What the task requires -
Copy all lines holding the word "left" from the entries.

Dataset excerpts:
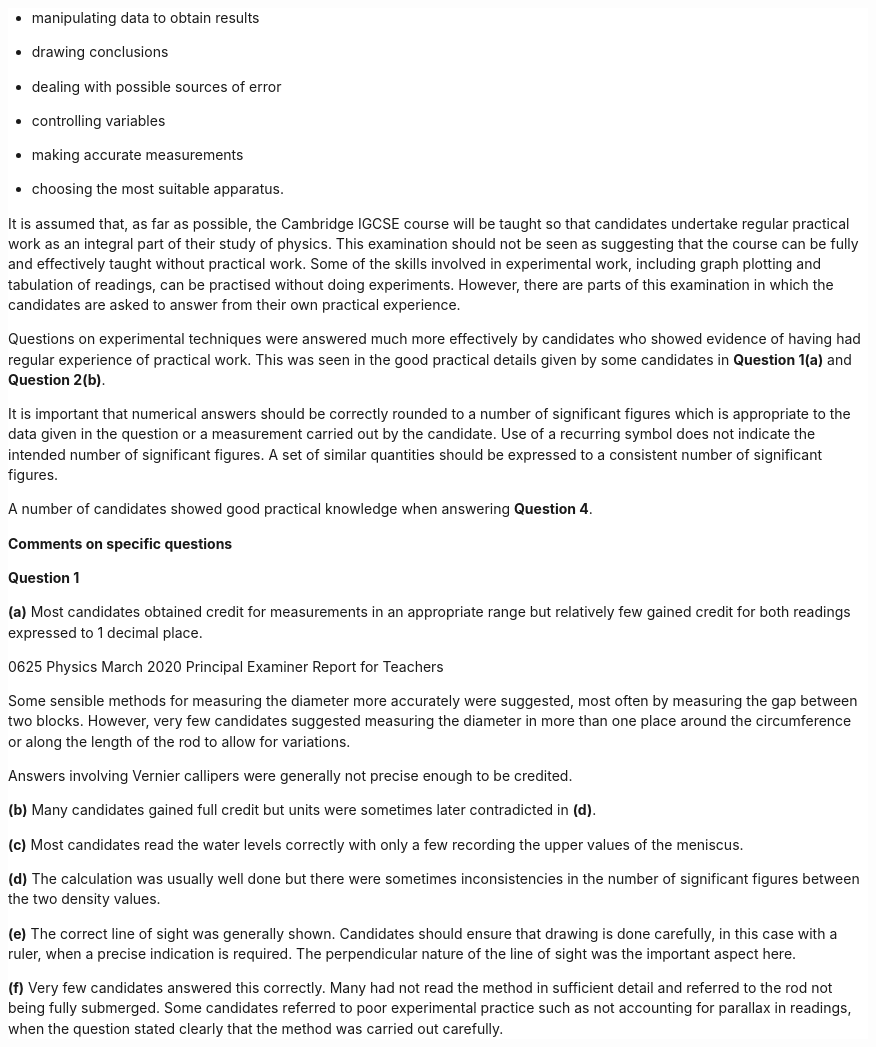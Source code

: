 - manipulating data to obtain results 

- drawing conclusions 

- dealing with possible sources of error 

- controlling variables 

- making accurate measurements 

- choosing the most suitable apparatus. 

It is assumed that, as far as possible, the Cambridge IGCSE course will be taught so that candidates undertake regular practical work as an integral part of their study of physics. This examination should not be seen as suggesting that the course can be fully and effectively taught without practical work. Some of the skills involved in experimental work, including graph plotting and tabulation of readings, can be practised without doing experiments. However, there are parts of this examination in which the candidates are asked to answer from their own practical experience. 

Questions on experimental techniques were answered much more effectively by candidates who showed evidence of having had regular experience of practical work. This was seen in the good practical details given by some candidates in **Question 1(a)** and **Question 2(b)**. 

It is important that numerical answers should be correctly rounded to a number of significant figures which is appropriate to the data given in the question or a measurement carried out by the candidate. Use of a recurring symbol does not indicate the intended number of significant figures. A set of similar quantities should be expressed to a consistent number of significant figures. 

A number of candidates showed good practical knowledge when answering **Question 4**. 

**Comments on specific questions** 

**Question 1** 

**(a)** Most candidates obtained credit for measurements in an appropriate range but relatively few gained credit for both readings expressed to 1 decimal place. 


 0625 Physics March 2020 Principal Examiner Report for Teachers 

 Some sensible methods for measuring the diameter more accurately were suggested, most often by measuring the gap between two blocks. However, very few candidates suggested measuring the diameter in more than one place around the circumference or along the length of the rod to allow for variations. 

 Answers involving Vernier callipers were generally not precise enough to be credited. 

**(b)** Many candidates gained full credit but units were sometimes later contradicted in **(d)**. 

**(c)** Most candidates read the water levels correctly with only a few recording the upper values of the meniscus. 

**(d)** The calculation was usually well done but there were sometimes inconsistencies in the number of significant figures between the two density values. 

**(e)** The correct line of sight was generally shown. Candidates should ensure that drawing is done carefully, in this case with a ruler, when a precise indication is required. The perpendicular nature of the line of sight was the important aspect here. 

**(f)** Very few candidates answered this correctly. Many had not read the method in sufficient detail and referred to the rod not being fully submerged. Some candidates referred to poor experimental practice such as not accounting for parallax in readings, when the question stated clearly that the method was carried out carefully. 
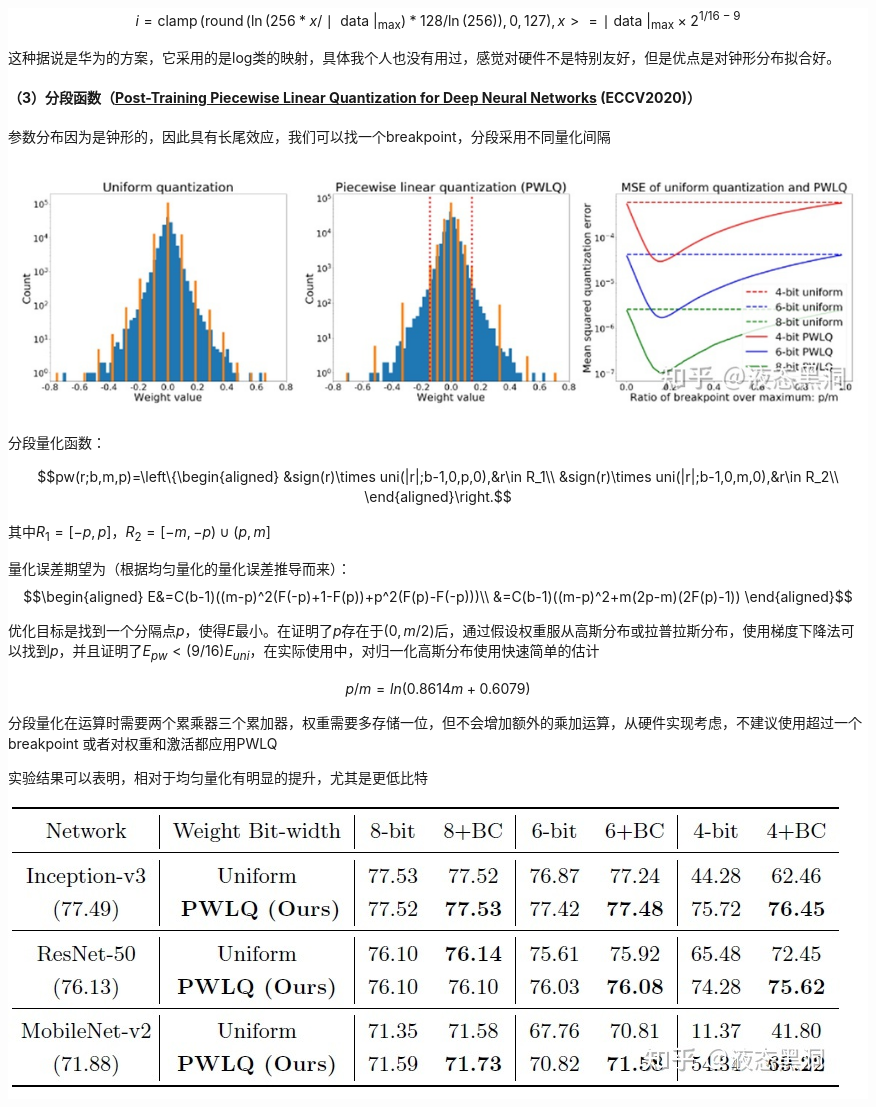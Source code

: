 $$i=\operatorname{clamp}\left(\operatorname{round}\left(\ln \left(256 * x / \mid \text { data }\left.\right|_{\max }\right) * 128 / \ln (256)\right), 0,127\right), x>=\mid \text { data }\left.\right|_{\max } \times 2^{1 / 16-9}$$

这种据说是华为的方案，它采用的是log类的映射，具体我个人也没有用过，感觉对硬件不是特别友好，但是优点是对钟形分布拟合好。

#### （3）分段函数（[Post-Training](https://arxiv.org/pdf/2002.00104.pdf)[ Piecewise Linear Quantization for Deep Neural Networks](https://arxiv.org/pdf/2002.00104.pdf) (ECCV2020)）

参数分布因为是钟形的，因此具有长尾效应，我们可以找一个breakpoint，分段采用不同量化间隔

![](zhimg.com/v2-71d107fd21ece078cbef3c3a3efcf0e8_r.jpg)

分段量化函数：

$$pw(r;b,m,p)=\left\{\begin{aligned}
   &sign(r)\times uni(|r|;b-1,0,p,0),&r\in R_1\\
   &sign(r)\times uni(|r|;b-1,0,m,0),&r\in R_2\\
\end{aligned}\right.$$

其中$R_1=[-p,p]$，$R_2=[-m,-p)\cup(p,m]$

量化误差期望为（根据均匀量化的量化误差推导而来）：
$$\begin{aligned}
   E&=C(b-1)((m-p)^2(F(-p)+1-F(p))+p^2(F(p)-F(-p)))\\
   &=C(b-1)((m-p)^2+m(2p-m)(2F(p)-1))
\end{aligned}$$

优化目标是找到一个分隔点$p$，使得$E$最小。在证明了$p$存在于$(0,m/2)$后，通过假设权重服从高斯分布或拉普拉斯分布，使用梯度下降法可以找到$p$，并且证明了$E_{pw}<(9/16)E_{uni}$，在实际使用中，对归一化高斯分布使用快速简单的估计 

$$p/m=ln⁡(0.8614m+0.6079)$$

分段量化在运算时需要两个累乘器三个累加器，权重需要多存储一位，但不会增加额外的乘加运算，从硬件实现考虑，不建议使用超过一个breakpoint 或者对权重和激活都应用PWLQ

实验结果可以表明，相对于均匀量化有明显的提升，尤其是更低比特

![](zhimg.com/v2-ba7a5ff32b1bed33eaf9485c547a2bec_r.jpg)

Expected answer -
: $$i=\operatorname{clamp}\left(\operatorname{round}\left(\ln \left(256 * x / \mid \text { data }\left.\right|_{\max }\right) * 128 / \ln (256)\right), 0,127\right), x>=\mid \text { data }\left.\right|_{\max } \times 2^{1 / 16-9}$$
$$pw(r;b,m,p)=\left\{\begin{aligned}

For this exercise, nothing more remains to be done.